His appetite is crap, but I've been able to make him eat some things, but he's only taking very small amounts. Our plan today was to go to the library and get online for an hour or so, since John doesn't have internet access at his apartment (grrrr). Between feeling like crap and being completely exhausted, we had to wait for a delivery of medical supplies and then a visiting nurse to teach John and me how to flush his PICC lines out. Needless to say, those plans went right out the window (which is also why I'm typing in the middle of the night).
Poor John felt like a limp dishrag and all he wanted to do is sleep. It's difficult to make him get up and move around. He has to fight off some of the fatigue. I know it's difficult but if he doesn't, it will just get worse.
He did take a 3 hour nap earlier this evening and I snuck out to Burger King to get online, but the connection was lousy. I told him I was going to do it and he sort of pouted but slept the entire time I was gone and for 2 hours after I got home. I did check in on him every 30 minutes or so. For the record, I only bought a diet coke!
Finally, near 10 pm he came back into the living room with me and watched SVU before I had to leave to come home (I do have to drop in here from time to time since I have an 18 year old still living here for the next 2 months anyway)
After work tomorrow, it's back to John's to pick him up and drive him to Philly to the hospital to get his Nulasta shot. John got this shot when he went through chemo 2 years ago and had to get a shot after each treatment and he got 7 treatments. The nulasta shot is $7,000 each! Thank God his insurance covers it!!! I'll probably stay overnight again and go to work on Tuesday. Then it's back to his place on Wednesday for another overnight.
He needs to get blood drawn every Monday and Thursday. Fortunately, where he works, there is an Infirmary and the nurse, Deb who works there (and it completely awesome!) does it for him and sends it out to Quest Diagnostic and his work pays for it! (not sure if his work knows they pay for it since a lot of blood work goes out on a daily basis) He's a receptionist/security guard at a big Chemical Company and they have to test their employees often.
So that's where we are now. John was originally planning to go to work tomorrow, but he felt so exhausted today, he talked to his boss and will stay home instead. He'll know for the next month when he gets his 2nd round of chemo.
Well, I am going to head up to bed. I don't have to be at work until 11 tomorrow, so even though it's 2 am right now, I'll still be able to get 7 or maybe even 8 hours of sleep tonight.
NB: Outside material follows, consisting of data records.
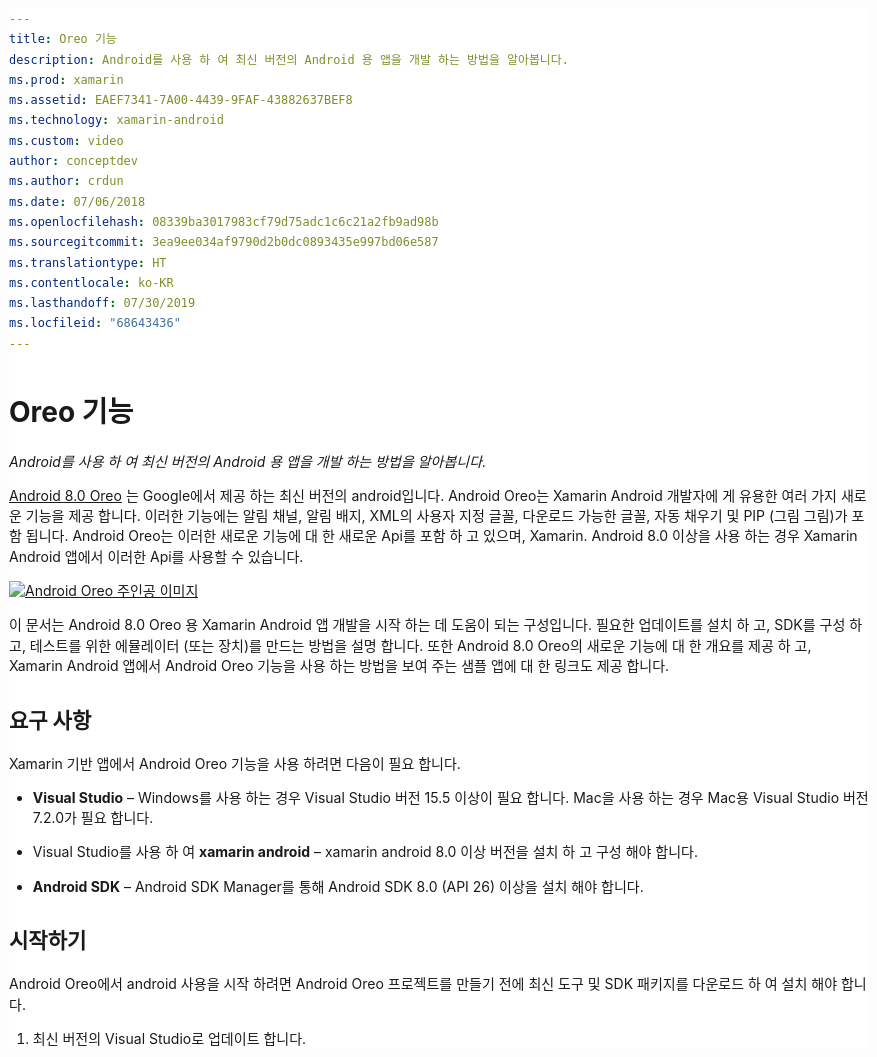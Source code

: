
 ```yaml
---
title: Oreo 기능
description: Android를 사용 하 여 최신 버전의 Android 용 앱을 개발 하는 방법을 알아봅니다.
ms.prod: xamarin
ms.assetid: EAEF7341-7A00-4439-9FAF-43882637BEF8
ms.technology: xamarin-android
ms.custom: video
author: conceptdev
ms.author: crdun
ms.date: 07/06/2018
ms.openlocfilehash: 08339ba3017983cf79d75adc1c6c21a2fb9ad98b
ms.sourcegitcommit: 3ea9ee034af9790d2b0dc0893435e997bd06e587
ms.translationtype: HT
ms.contentlocale: ko-KR
ms.lasthandoff: 07/30/2019
ms.locfileid: "68643436"
---
```

# <a name="oreo-features"></a>Oreo 기능

_Android를 사용 하 여 최신 버전의 Android 용 앱을 개발 하는 방법을 알아봅니다._

[Android 8.0 Oreo](https://developer.android.com/index.html) 는 Google에서 제공 하는 최신 버전의 android입니다. Android Oreo는 Xamarin Android 개발자에 게 유용한 여러 가지 새로운 기능을 제공 합니다. 이러한 기능에는 알림 채널, 알림 배지, XML의 사용자 지정 글꼴, 다운로드 가능한 글꼴, 자동 채우기 및 PIP (그림 그림)가 포함 됩니다. Android Oreo는 이러한 새로운 기능에 대 한 새로운 Api를 포함 하 고 있으며, Xamarin. Android 8.0 이상을 사용 하는 경우 Xamarin Android 앱에서 이러한 Api를 사용할 수 있습니다.

[![Android Oreo 주인공 이미지](oreo-images/01-android-o-logo-sml.png)](oreo-images/01-android-o-logo.png#lightbox)

이 문서는 Android 8.0 Oreo 용 Xamarin Android 앱 개발을 시작 하는 데 도움이 되는 구성입니다. 필요한 업데이트를 설치 하 고, SDK를 구성 하 고, 테스트를 위한 에뮬레이터 (또는 장치)를 만드는 방법을 설명 합니다. 또한 Android 8.0 Oreo의 새로운 기능에 대 한 개요를 제공 하 고, Xamarin Android 앱에서 Android Oreo 기능을 사용 하는 방법을 보여 주는 샘플 앱에 대 한 링크도 제공 합니다.


## <a name="requirements"></a>요구 사항

Xamarin 기반 앱에서 Android Oreo 기능을 사용 하려면 다음이 필요 합니다.

-   **Visual Studio** &ndash; Windows를 사용 하는 경우 Visual Studio 버전 15.5 이상이 필요 합니다.  Mac을 사용 하는 경우 Mac용 Visual Studio 버전 7.2.0가 필요 합니다.

-   Visual Studio를 사용 하 여 **xamarin android** &ndash; xamarin android 8.0 이상 버전을 설치 하 고 구성 해야 합니다.

-   **Android SDK** &ndash; Android SDK Manager를 통해 Android SDK 8.0 (API 26) 이상을 설치 해야 합니다.



## <a name="getting-started"></a>시작하기

Android Oreo에서 android 사용을 시작 하려면 Android Oreo 프로젝트를 만들기 전에 최신 도구 및 SDK 패키지를 다운로드 하 여 설치 해야 합니다.

1. 최신 버전의 Visual Studio로 업데이트 합니다.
OH! My fabulous wonderful beautiful daughter, Gina aka The Recovering Actor
knitted John a chemo cap to wear when his hair falls out and he needs to keep his head warm while he's in the hospital, and when we go the movies or restaurants where it's usually rather cool. Since John's retired military (20 years in the Army, most with the 82nd Airborne Division) Gina made it in Camo colors (tan, olive green and darker green and white). I can't wait to give it to him tomorrow (although I'll have to wash it before he wears it... we have about a week before he needs it, so I should have enough time to get it washed) I think she's awesome!